This $4 dress became a $5 dress and gained a "million bucks" in the process.
This is how I took apart a dress, and put it back together, only better...
Ok, by now you are probably getting the idea of just how much I love a bargain and how often that can be found at a thrift store.
I found this dress at the thrift and I liked it. It fits all of my new criteria for clothes.
(As if I weren't picky enough, I had to go and have a baby and get even pickier!)
The things I look for in clothes now are:
#1: Have to be able to nurse in it
#2: Has to be comfortable & have toddlerabilty
#3: If at all possible, it should be able to "grow" and "shrink" because we do want to have more kids, and I am getting so tired of shifting my clothes in and out of rubbermaid bins every few months.
#4: Somehow, I'd still like to pull off some cuteness in the mix of all those expectations.
This dress can be nursed in because it's stretchy enough to pull down in the neckline. It's comfy. (I love dresses in the summer --- so easy & breezy.) And it's gathered in the front, so in theory it should fit throughout an entire pregnancy. (I say in theory, because my body has been known to surprise me.) And I thought it was pretty cute.
But once I got home and tried it on, it kept making me feel like Topanga ( from "Boy Meets World") and that's just too much for me because this kid in my 5th grade class started calling me Topanga --- because we had the same hair --- and it stuck all the way to 8th grade because she totally copied me and changed her hair when I did in 7th grade.
Anyway, I think this dress was made recently, but it felt dated to me. I wanted to feel stylish when I wore it and I knew I would need to change something about it to achieve that.
I gave it a ton of thought and then decided I would add a belt. So I stopped in a fabric store and found black knit fabric on clearance for $0.98 a yard!

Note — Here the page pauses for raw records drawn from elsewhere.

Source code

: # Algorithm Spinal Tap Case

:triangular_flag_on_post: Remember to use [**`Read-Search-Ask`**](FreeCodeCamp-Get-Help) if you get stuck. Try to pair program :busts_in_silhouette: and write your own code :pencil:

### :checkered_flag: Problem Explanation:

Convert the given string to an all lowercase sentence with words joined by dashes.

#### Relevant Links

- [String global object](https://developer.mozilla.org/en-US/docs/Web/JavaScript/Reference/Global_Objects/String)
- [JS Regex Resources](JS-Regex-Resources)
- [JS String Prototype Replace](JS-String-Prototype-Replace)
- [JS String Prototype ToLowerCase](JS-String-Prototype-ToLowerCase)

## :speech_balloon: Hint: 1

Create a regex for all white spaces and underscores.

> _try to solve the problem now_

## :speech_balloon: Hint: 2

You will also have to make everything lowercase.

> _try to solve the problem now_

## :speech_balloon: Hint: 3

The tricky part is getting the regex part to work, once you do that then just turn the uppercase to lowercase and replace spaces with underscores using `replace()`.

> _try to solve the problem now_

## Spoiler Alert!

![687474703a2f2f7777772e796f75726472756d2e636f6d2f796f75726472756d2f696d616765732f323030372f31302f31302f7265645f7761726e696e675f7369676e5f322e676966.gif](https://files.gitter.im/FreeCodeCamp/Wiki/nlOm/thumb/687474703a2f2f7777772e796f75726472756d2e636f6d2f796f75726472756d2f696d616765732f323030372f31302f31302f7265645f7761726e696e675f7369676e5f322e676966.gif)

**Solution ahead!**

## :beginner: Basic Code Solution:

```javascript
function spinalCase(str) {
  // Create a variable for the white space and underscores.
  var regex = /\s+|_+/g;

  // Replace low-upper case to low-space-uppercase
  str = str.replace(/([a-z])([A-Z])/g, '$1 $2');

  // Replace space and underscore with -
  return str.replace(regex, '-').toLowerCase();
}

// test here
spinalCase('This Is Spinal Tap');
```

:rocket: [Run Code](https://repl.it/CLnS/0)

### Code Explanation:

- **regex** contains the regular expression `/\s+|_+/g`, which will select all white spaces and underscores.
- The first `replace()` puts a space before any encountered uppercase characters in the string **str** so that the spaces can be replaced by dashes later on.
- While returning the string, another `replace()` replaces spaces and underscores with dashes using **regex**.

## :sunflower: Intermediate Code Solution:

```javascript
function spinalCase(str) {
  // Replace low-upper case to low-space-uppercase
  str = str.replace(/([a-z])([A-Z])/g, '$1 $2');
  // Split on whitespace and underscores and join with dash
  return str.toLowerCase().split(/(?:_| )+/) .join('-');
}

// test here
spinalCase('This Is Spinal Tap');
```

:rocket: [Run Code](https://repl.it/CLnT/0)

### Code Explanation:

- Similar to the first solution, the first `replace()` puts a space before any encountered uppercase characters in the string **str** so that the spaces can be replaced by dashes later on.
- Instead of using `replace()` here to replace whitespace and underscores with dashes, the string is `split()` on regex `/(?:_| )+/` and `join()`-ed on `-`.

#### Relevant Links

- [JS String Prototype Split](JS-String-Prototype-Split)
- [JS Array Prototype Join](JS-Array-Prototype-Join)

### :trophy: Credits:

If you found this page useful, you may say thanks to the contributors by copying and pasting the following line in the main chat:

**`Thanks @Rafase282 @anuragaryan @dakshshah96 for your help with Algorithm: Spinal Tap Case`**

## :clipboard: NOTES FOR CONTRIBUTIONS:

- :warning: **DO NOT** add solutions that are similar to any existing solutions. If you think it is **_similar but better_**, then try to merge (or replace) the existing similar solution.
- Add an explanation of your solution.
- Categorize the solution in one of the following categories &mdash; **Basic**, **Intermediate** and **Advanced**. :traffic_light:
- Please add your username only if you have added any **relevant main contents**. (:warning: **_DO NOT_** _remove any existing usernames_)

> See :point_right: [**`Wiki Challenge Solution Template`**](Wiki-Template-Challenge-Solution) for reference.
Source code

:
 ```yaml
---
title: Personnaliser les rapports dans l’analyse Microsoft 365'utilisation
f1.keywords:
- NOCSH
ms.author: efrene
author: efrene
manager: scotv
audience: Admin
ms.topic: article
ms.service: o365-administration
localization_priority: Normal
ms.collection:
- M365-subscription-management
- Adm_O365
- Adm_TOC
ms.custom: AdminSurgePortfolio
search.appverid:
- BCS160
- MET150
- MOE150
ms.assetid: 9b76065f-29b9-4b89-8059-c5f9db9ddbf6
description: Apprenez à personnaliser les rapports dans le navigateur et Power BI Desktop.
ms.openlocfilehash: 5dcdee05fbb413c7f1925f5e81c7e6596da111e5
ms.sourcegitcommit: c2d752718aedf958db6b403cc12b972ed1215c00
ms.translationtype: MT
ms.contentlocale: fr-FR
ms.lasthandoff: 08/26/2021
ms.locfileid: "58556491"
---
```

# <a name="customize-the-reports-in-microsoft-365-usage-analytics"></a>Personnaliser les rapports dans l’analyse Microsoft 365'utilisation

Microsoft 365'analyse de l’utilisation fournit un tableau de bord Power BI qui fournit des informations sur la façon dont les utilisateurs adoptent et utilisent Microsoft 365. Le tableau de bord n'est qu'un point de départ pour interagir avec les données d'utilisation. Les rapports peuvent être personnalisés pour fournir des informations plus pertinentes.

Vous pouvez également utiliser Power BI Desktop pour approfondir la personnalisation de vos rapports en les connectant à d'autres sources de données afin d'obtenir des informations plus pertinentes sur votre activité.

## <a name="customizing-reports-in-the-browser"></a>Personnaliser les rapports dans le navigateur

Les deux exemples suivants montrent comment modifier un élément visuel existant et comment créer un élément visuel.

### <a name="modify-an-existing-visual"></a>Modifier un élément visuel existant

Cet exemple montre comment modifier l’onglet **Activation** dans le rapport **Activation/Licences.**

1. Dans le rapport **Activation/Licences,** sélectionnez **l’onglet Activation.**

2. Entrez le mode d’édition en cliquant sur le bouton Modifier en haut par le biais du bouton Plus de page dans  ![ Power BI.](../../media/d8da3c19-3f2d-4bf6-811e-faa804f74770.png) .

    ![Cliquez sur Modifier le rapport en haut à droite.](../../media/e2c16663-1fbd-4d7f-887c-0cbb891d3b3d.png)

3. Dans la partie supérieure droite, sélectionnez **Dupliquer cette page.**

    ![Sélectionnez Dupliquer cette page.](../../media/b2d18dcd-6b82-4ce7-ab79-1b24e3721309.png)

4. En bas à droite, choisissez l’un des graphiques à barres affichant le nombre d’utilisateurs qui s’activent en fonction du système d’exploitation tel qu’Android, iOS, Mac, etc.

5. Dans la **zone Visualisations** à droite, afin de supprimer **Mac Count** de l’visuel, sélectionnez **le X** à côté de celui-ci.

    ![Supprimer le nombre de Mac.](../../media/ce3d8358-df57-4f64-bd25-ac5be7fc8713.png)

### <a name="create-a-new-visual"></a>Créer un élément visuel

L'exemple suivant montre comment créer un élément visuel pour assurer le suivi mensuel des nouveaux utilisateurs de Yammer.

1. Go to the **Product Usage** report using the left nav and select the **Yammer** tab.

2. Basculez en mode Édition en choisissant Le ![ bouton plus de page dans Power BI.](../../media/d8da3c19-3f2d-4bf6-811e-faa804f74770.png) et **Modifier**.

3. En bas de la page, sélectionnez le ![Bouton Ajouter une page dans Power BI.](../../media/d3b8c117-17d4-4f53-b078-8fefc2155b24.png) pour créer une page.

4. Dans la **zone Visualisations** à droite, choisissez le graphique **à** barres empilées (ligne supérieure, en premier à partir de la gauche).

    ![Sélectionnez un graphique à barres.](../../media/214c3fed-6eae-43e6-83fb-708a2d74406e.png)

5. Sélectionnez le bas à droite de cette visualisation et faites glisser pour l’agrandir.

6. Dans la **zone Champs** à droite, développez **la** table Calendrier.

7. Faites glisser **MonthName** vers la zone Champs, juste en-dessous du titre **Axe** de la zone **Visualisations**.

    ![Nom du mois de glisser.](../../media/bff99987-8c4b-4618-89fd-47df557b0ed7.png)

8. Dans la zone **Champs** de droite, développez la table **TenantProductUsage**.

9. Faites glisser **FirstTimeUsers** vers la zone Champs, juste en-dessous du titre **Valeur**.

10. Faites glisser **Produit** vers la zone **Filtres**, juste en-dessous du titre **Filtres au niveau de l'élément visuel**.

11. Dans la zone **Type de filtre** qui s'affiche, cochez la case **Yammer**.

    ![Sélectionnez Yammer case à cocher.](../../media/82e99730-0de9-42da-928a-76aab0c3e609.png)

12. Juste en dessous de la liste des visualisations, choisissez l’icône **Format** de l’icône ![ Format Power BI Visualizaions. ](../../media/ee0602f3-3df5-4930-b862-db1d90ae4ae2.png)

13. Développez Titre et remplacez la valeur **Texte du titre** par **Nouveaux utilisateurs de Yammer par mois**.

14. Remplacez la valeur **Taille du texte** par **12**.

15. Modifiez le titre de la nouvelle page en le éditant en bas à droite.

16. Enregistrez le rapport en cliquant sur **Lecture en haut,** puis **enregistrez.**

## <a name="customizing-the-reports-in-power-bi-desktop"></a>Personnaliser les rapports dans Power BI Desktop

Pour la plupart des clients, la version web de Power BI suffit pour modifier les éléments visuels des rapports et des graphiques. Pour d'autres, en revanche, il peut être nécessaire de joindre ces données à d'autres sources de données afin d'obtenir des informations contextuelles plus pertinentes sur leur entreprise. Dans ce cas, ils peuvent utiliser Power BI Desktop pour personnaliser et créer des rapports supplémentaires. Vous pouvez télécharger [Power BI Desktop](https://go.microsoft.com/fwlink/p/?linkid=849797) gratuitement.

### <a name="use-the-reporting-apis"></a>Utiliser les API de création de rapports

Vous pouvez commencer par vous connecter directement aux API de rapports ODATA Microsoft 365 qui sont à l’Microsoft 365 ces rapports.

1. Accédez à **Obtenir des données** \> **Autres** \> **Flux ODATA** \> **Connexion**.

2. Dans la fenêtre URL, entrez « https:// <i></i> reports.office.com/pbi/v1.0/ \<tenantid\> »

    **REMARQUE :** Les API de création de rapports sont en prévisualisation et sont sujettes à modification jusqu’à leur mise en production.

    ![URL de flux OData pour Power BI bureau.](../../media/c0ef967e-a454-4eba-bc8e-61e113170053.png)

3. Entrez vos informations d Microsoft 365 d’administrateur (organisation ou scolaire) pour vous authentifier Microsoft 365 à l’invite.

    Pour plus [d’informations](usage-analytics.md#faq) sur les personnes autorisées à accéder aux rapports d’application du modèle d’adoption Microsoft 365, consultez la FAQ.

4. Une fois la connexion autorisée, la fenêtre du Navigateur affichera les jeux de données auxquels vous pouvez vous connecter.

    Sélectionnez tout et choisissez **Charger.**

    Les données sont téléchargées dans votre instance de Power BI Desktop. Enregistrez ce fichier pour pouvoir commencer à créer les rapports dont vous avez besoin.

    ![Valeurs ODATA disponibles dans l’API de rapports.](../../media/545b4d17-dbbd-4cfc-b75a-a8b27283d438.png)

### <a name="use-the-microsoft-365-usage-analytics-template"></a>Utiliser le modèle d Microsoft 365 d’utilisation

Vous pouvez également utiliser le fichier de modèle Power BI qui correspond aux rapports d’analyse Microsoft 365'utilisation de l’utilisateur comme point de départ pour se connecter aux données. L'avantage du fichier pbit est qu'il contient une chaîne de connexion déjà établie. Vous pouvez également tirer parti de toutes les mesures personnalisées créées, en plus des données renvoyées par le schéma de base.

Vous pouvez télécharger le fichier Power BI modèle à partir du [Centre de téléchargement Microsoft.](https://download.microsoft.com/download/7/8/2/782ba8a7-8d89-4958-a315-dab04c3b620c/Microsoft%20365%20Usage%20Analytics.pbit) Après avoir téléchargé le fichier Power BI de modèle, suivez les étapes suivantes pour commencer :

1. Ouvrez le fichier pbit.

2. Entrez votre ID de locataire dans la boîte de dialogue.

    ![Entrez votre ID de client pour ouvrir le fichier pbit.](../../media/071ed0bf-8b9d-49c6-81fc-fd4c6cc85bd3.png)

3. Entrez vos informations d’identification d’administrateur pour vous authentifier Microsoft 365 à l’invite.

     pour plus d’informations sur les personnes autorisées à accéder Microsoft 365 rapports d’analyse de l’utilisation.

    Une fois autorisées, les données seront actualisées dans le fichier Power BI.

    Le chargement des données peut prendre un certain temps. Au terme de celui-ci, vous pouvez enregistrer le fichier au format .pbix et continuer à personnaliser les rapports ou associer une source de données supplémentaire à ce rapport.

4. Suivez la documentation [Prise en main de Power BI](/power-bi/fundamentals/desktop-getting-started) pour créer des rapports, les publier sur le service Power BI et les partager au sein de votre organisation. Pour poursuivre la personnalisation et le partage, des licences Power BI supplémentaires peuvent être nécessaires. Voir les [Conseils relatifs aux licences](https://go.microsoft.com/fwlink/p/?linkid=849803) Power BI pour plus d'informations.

Grabbed a yard, cause it was a dollar.
Initially I was not going to have the belt wrap around, but just add a belted-look with a strip of fabric sewed into the waist, but as the project evolved I got inspired.
First I took my favorite sewing tool, the seam ripper, and carefully took the top of the dress apart from the bottom.
Then I cut out a band to go between them
(it's too wide, just cause I was crazy over-cautious, no real need for that)
I sewed that to the bottom part
To keep the looseness and the gather in the front, I used clear elastic,
which was what the manufacturer had originally used.
Then I attached the top back on,
leaving an opening on the side seams to sew in the wrapping part of the belt.
Then I cut two very long pieces of fabric --- I wanted to be able to tie the belt different ways,
so I needed length.
Then used my serger to sew the edges together to make a tube,
and then I turned them right-side-out to finish the sash.
Then I sewed the sashes into the opening on the sides to attach them.
And here's what I got.
The belt gets wrapped around two or three times so you can tie it on the side, the middle, or back. And you can adjust the amount of your waist it covers for different looks and purposes.
Here I'm showing you how it should work for pregnancy.
(Admittedly, this is just a sweater shoved in my belly, and I know from experience pregnancy changes pretty much every part of your body, not just the belly. But I think this dress has enough stretch and roominess to account for that.)
And here I'm showing you that I think it does a pretty decent job of flattering a recovering postpartum figure as well.
If you wrap the belt so that it comes further down, it does a nice job of kinda distracting the eye from the "leftovers" --- which we all know makes a lady feel better. I'm telling you, the world needs post-maternity clothes just as much as maternity clothes!
So there you have it, my dress that cost me $5 and should last me for years!